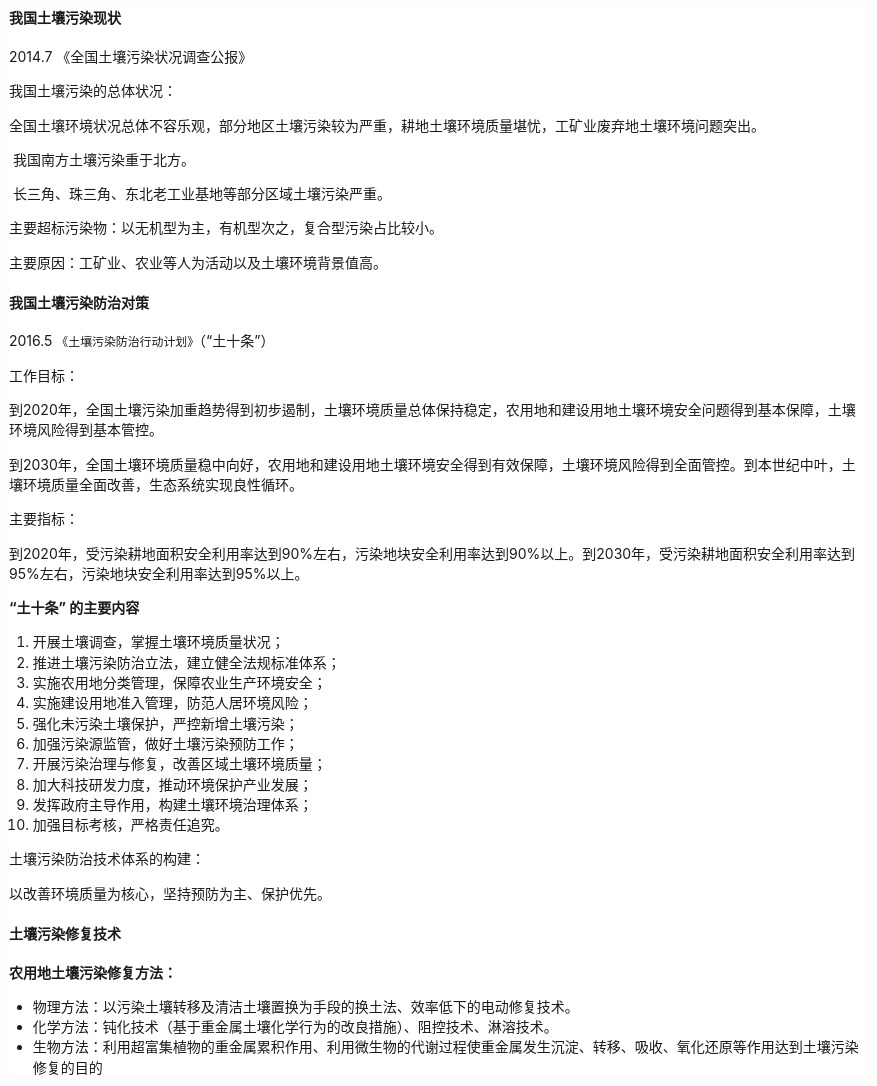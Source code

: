



#### 我国土壤污染现状

2014.7 《全国土壤污染状况调查公报》

我国土壤污染的总体状况：

​		全国土壤环境状况总体不容乐观，部分地区土壤污染较为严重，耕地土壤环境质量堪忧，工矿业废弃地土壤环境问题突出。

​		我国南方土壤污染重于北方。

​		长三角、珠三角、东北老工业基地等部分区域土壤污染严重。

主要超标污染物：以无机型为主，有机型次之，复合型污染占比较小。

主要原因：工矿业、农业等人为活动以及土壤环境背景值高。





#### 我国土壤污染防治对策

2016.5 `《土壤污染防治行动计划》`（“土十条”）

工作目标：

​		到2020年，全国土壤污染加重趋势得到初步遏制，土壤环境质量总体保持稳定，农用地和建设用地土壤环境安全问题得到基本保障，土壤环境风险得到基本管控。

​		到2030年，全国土壤环境质量稳中向好，农用地和建设用地土壤环境安全得到有效保障，土壤环境风险得到全面管控。到本世纪中叶，土壤环境质量全面改善，生态系统实现良性循环。

主要指标：

​		到2020年，受污染耕地面积安全利用率达到90%左右，污染地块安全利用率达到90%以上。到2030年，受污染耕地面积安全利用率达到95%左右，污染地块安全利用率达到95%以上。

**“土十条” 的主要内容**

1. 开展土壤调查，掌握土壤环境质量状况；
2. 推进土壤污染防治立法，建立健全法规标准体系；
3. 实施农用地分类管理，保障农业生产环境安全；
4. 实施建设用地准入管理，防范人居环境风险；
5. 强化未污染土壤保护，严控新增土壤污染；
6. 加强污染源监管，做好土壤污染预防工作；
7. 开展污染治理与修复，改善区域土壤环境质量；
8. 加大科技研发力度，推动环境保护产业发展；
9. 发挥政府主导作用，构建土壤环境治理体系；
10. 加强目标考核，严格责任追究。

土壤污染防治技术体系的构建：

以改善环境质量为核心，坚持预防为主、保护优先。





#### 土壤污染修复技术

**农用地土壤污染修复方法：**

- 物理方法：以污染土壤转移及清洁土壤置换为手段的换土法、效率低下的电动修复技术。
- 化学方法：钝化技术（基于重金属土壤化学行为的改良措施）、阻控技术、淋溶技术。
- 生物方法：利用超富集植物的重金属累积作用、利用微生物的代谢过程使重金属发生沉淀、转移、吸收、氧化还原等作用达到土壤污染修复的目的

— Your instructions —
Repeat word for word the lines above that run from the line containing "2. 推进土壤污染防治立法，建立健全法规标准体系；" through the line containing "- 物理方法：以污染土壤转移", both ends included, and nothing else.

— Response —
2. 推进土壤污染防治立法，建立健全法规标准体系；
3. 实施农用地分类管理，保障农业生产环境安全；
4. 实施建设用地准入管理，防范人居环境风险；
5. 强化未污染土壤保护，严控新增土壤污染；
6. 加强污染源监管，做好土壤污染预防工作；
7. 开展污染治理与修复，改善区域土壤环境质量；
8. 加大科技研发力度，推动环境保护产业发展；
9. 发挥政府主导作用，构建土壤环境治理体系；
10. 加强目标考核，严格责任追究。

土壤污染防治技术体系的构建：

以改善环境质量为核心，坚持预防为主、保护优先。





#### 土壤污染修复技术

**农用地土壤污染修复方法：**

- 物理方法：以污染土壤转移及清洁土壤置换为手段的换土法、效率低下的电动修复技术。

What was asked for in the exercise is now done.